Many of my previous posts have involved optimization of one type or another. They often include benchmark numbers. What is the best way to do it? This post will present several methods of general use on desktop operating systems.
The biggest problem with benchmarking desktop operating systems is the large number of background processes and the the many optimizations done by the system itself. Before starting a benchmark, you should shut down all extraneous processes or things which may cause random time issues. Some things to consider:
In addition, make sure all your drivers are up to date (video, audio, chipset, &c). Now you can start setting up your LabVIEW environment and your VIs. Take the following steps:
Now run your benchmark several times, taking the shortest time. Even with all the care you have taken, a multi–tasking desktop operating system will interrupt your process occasionally. Multiple runs give you a reasonable chance of having fewer interruptions. If the execution time is under the application slice time for the operating system (the time increment that preemptive multitasking is divided into), you should not need to try many times. Default slice time for a desktop operating system tends to be in the 5ms to 15ms range.
How do you write code to actually benchmark something? The classic way is to use a three–frame flat sequence and put timestamp generators in first and last frames with the code to be benchmarked in the center. Common methods use the millisecond timer, time/date in seconds, or calls to the Windows high performance counter.
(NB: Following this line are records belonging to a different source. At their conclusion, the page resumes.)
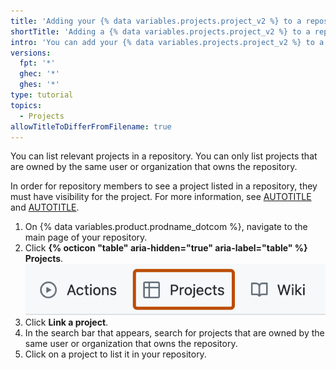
 ```yaml
---
title: 'Adding your {% data variables.projects.project_v2 %} to a repository'
shortTitle: 'Adding a {% data variables.projects.project_v2 %} to a repo'
intro: 'You can add your {% data variables.projects.project_v2 %} to a repository to make it accessible from that repository.'
versions:
  fpt: '*'
  ghec: '*'
  ghes: '*'
type: tutorial
topics:
  - Projects
allowTitleToDifferFromFilename: true
---
```


You can list relevant projects in a repository. You can only list projects that are owned by the same user or organization that owns the repository.

In order for repository members to see a project listed in a repository, they must have visibility for the project. For more information, see [AUTOTITLE](/issues/planning-and-tracking-with-projects/managing-your-project/managing-visibility-of-your-projects) and [AUTOTITLE](/issues/planning-and-tracking-with-projects/managing-your-project/managing-access-to-your-projects).

1. On {% data variables.product.prodname_dotcom %}, navigate to the main page of your repository.
1. Click **{% octicon "table" aria-hidden="true" aria-label="table" %} Projects**.
   ![Screenshot showing a repository's tabs. The "Projects" tab is highlighted with an orange outline.](/assets/images/help/projects-v2/repo-tab.png)
1. Click **Link a project**.
1. In the search bar that appears, search for projects that are owned by the same user or organization that owns the repository.
1. Click on a project to list it in your repository.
The time/date in seconds version is shown below. Note that this method has microsecond resolution on OS X and Linux, since both use the high performance timer under the hood. Windows, unfortunately, requires calls into system DLLs to get the same performance (see attached code for examples). Time/date in seconds has millisecond resolution on Windows.
An alternate method for timing is to use the timed loop. In using the timed loop, the output is in clock ticks. The clock source is set on the input. Real time and FPGA systems have far more options than desktop systems. I saw this method recently on these forums, but was unable to find it again. My thanks to whoever posted it, and apologies for not properly attributing it. Note that on Windows, the input timing source will limit you to millisecond resolution.
A final potential method is to use probes connected with a functional global. Included in the attached code is an example of this using the time/date in seconds primitive. It works on a double data type wire. Put the probe and its subVI into your probe directory. Place two probes, one before and one after the code to time. Ignore the first. Look at the output of the second. I have not worked with this method much, and there are many places it could fail. It is also not multi–threaded. If you try it, do not use it in two places at once.
I would be remiss in not mentioning the LabVIEW profiler. It can be used to determine what parts of an application are taking the most time or memory. Details of operation can be found in the LabVIEW help, so I will not repeat them here.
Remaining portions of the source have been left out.